Editions d’en bas, 2013

Après la table ronde organisée fin octobre 2013 par l’APA Toulouse et animée par Marie Hélène Roques : Romans, récits, représentations du travail en présence de Marie Didier ( Contre–visite), Hélène Duffau ( Lu, la madeleine de Nantes) et Janine Massard, je n’ai pu résister à acheter le roman autobiographique de cette dernière : La petite monnaie des jours Et je n’ai pas regretté, car comme le dit Gaston Cherpillot qui a préfacé son livre : « Janine voit clair et frappe juste... elle a plutôt la dent dure : je l’en félicite. »

Cette écrivaine suisse (vaudoise) née à Rolle en 1939 a reçu pour cet ouvrage le prix Schiller en 1986. Tour à tour éducatrice, vendeuse, téléphoniste, secrétaire, maîtresse d’école, elle se consacre à l’écriture depuis de nombreuses années.
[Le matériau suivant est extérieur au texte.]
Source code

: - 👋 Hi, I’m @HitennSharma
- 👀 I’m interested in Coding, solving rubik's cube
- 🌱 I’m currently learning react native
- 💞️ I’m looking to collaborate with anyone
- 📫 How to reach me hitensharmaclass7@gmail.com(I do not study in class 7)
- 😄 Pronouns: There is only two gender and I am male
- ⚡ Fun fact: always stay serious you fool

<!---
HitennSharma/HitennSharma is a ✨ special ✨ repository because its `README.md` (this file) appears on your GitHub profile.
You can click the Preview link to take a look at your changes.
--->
Son succès tient sans doute au fait qu’elle se fait la porte parole authentique de ceux qui ne s’expriment pas, ces mal nantis, ces honteux, ces obscurs d’une Suisse prospère souvent auto-satisfaite d’elle même.

Le roman est une chronique de la vie d’un village agricole du canton de Vaud dans les années 50 où les classes laborieuses commencent à voir se concrétiser le progrès. Le confort, la voiture ne sont plus des irréalités pour nantis. L’électroménager s’introduit dans les familles et transforme le rôle de la femme : de productrices, elles deviennent consommatrices. Tout au long du récit trois Parques sont là, et elles observent la vie s’agiter. Trois femmes qui surveillent par la fenêtre, enregistrent ce qui se déroule et commentent. Elles racontent leurs souvenirs aussi.
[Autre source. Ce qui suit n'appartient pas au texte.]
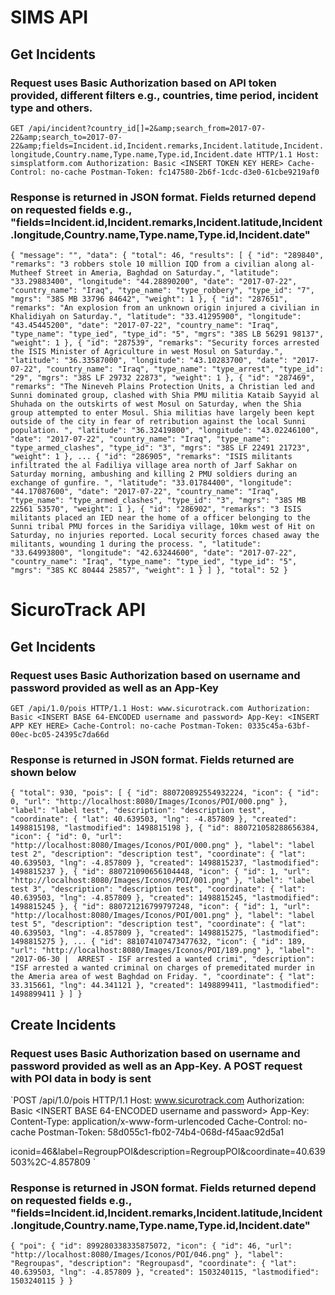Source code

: # SIMS API

## Get Incidents

### Request uses Basic Authorization based on API token provided, different filters e.g., countries, time period, incident type and others.

`GET /api/incident?country_id[]=2&amp;search_from=2017-07-22&amp;search_to=2017-07-22&amp;fields=Incident.id,Incident.remarks,Incident.latitude,Incident.longitude,Country.name,Type.name,Type.id,Incident.date HTTP/1.1
Host: simsplatform.com
Authorization: Basic <INSERT TOKEN KEY HERE>
Cache-Control: no-cache
Postman-Token: fc147580-2b6f-1cdc-d3e0-61cbe9219af0`

### Response is returned in JSON format. Fields returned depend on requested fields e.g., "fields=Incident.id,Incident.remarks,Incident.latitude,Incident.longitude,Country.name,Type.name,Type.id,Incident.date"

`{
    "message": "",
    "data": {
        "total": 46,
        "results": [
            {
                "id": "289840",
                "remarks": "3 robbers stole 10 million IQD from a civilian along al-Mutheef Street in Ameria, Baghdad on Saturday.",
                "latitude": "33.29883400",
                "longitude": "44.28890200",
                "date": "2017-07-22",
                "country_name": "Iraq",
                "type_name": "type_robbery",
                "type_id": "7",
                "mgrs": "38S MB 33796 84642",
                "weight": 1
            },
            {
                "id": "287651",
                "remarks": "An explosion from an unknown origin injured a civilian in Khalidiyah on Saturday.",
                "latitude": "33.41295900",
                "longitude": "43.45445200",
                "date": "2017-07-22",
                "country_name": "Iraq",
                "type_name": "type_ied",
                "type_id": "5",
                "mgrs": "38S LB 56291 98137",
                "weight": 1
            },
            {
                "id": "287539",
                "remarks": "Security forces arrested the ISIS Minister of Agriculture in west Mosul on Saturday.",
                "latitude": "36.33587000",
                "longitude": "43.10283700",
                "date": "2017-07-22",
                "country_name": "Iraq",
                "type_name": "type_arrest",
                "type_id": "29",
                "mgrs": "38S LF 29732 22873",
                "weight": 1
            },
            {
                "id": "287469",
                "remarks": "The Nineveh Plains Protection Units, a Christian led and Sunni dominated group, clashed with Shia PMU militia Kataib Sayyid al Shuhada on the outskirts of west Mosul on Saturday, when the Shia group attempted to enter Mosul. Shia militias have largely been kept outside of the city in fear of retribution against the local Sunni population. ",
                "latitude": "36.32419800",
                "longitude": "43.02246100",
                "date": "2017-07-22",
                "country_name": "Iraq",
                "type_name": "type_armed_clashes",
                "type_id": "3",
                "mgrs": "38S LF 22491 21723",
                "weight": 1
            },
            ...
            {
                "id": "286905",
                "remarks": "ISIS militants infiltrated the al Fadiliya village area north of Jarf Sakhar on Saturday morning, ambushing and killing 2 PMU soldiers during an exchange of gunfire. ",
                "latitude": "33.01784400",
                "longitude": "44.17087600",
                "date": "2017-07-22",
                "country_name": "Iraq",
                "type_name": "type_armed_clashes",
                "type_id": "3",
                "mgrs": "38S MB 22561 53570",
                "weight": 1
            },
            {
                "id": "286902",
                "remarks": "3 ISIS militants placed an IED near the home of a officer belonging to the Sunni tribal PMU forces in the Saridiya village, 10km west of Hit on Saturday, no injuries reported. Local security forces chased away the militants, wounding 1 during the process. ",
                "latitude": "33.64993800",
                "longitude": "42.63244600",
                "date": "2017-07-22",
                "country_name": "Iraq",
                "type_name": "type_ied",
                "type_id": "5",
                "mgrs": "38S KC 80444 25857",
                "weight": 1
            }
        ]
    },
    "total": 52
}`

# SicuroTrack API

## Get Incidents

### Request uses Basic Authorization based on username and password provided as well as an App-Key

`GET /api/1.0/pois HTTP/1.1
Host: www.sicurotrack.com
Authorization: Basic <INSERT BASE 64-ENCODED username and password>
App-Key: <INSERT APP KEY HERE>
Cache-Control: no-cache
Postman-Token: 0335c45a-63bf-00ec-bc05-24395c7da66d
`

### Response is returned in JSON format. Fields returned are shown below

`{
    "total": 930,
    "pois": [
        {
            "id": 880720892554932224,
            "icon": {
                "id": 0,
                "url": "http://localhost:8080/Images/Iconos/POI/000.png"
            },
            "label": "label test",
            "description": "description test",
            "coordinate": {
                "lat": 40.639503,
                "lng": -4.857809
            },
            "created": 1498815198,
            "lastmodified": 1498815198
        },
        {
            "id": 880721058288656384,
            "icon": {
                "id": 0,
                "url": "http://localhost:8080/Images/Iconos/POI/000.png"
            },
            "label": "label test 2",
            "description": "description test",
            "coordinate": {
                "lat": 40.639503,
                "lng": -4.857809
            },
            "created": 1498815237,
            "lastmodified": 1498815237
        },
        {
            "id": 880721090656104448,
            "icon": {
                "id": 1,
                "url": "http://localhost:8080/Images/Iconos/POI/001.png"
            },
            "label": "label test 3",
            "description": "description test",
            "coordinate": {
                "lat": 40.639503,
                "lng": -4.857809
            },
            "created": 1498815245,
            "lastmodified": 1498815245
        },
        {
            "id": 880721216799797248,
            "icon": {
                "id": 1,
                "url": "http://localhost:8080/Images/Iconos/POI/001.png"
            },
            "label": "label test 5",
            "description": "description test",
            "coordinate": {
                "lat": 40.639503,
                "lng": -4.857809
            },
            "created": 1498815275,
            "lastmodified": 1498815275
        },
        ...
        {
           "id": 881074107473477632,
           "icon": {
               "id": 189,
               "url": "http://localhost:8080/Images/Iconos/POI/189.png"
           },
           "label": "2017-06-30 |  ARREST - ISF arrested a wanted crimi",
           "description": "ISF arrested a wanted criminal on charges of premeditated murder in the Ameria area of west Baghdad on Friday. ",
           "coordinate": {
               "lat": 33.315661,
               "lng": 44.341121
           },
           "created": 1498899411,
           "lastmodified": 1498899411
       }
   ]
}`

## Create Incidents

### Request uses Basic Authorization based on username and password provided as well as an App-Key. A POST request with POI data in body is sent

`POST /api/1.0/pois HTTP/1.1
Host: www.sicurotrack.com
Authorization: Basic <INSERT BASE 64-ENCODED username and password>
App-Key: <INSERT APP KEY HERE>
Content-Type: application/x-www-form-urlencoded
Cache-Control: no-cache
Postman-Token: 58d055c1-fb02-74b4-068d-f45aac92d5a1

iconid=46&label=RegroupPOI&description=RegroupPOI&coordinate=40.639503%2C-4.857809
`

### Response is returned in JSON format. Fields returned depend on requested fields e.g., "fields=Incident.id,Incident.remarks,Incident.latitude,Incident.longitude,Country.name,Type.name,Type.id,Incident.date"

`{
    "poi": {
        "id": 899280338335875072,
        "icon": {
            "id": 46,
            "url": "http://localhost:8080/Images/Iconos/POI/046.png"
        },
        "label": "Regroupas",
        "description": "Regroupasd",
        "coordinate": {
            "lat": 40.639503,
            "lng": -4.857809
        },
        "created": 1503240115,
        "lastmodified": 1503240115
    }
}`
Il y a là une petite fille qui écoute et recueille le fil de leurs mots. Parfois elle questionne un peu pour démêler l’écheveau. A travers leurs yeux et leurs paroles, c’est une partie de la Suisse et de son passé qui revit. Ce livre raconte la vie de cette fillette, Jennifer, qui a aussi sa propre vision de la vie.

Progressivement, elle se construit, grandit et mûrit. Elle observe les difficultés de sa famille, le travail difficile de sa mère et de son père pour les nourrir. Elle apporte aussi sa part de travail. Puis elle réussit à aller au collège et sortir de son milieu. Devenant transfuge elle déclenchera l’ire des Parques, gardiennes du temps et des traditions.

C’est d’une écriture simple, imagée, vivante, parfois sévère et critique mais touchante que sont abordés sans drame les thèmes de la politique, des guerres, de la France, de la vie des hommes et des femmes, de leur misère de laissés-pour-compte.

Le livre qui vient d’être réédité en 2013 ne peut s’acheter qu’en Suisse ou sur Internet. Il est suivi d’un court récit lié à un événement du roman, un mémoire d’Eugène Kaupert : L’exécution de Jacob Lausseret né à Rolle en 1846 et de quelques réflexion sur la peine de mort.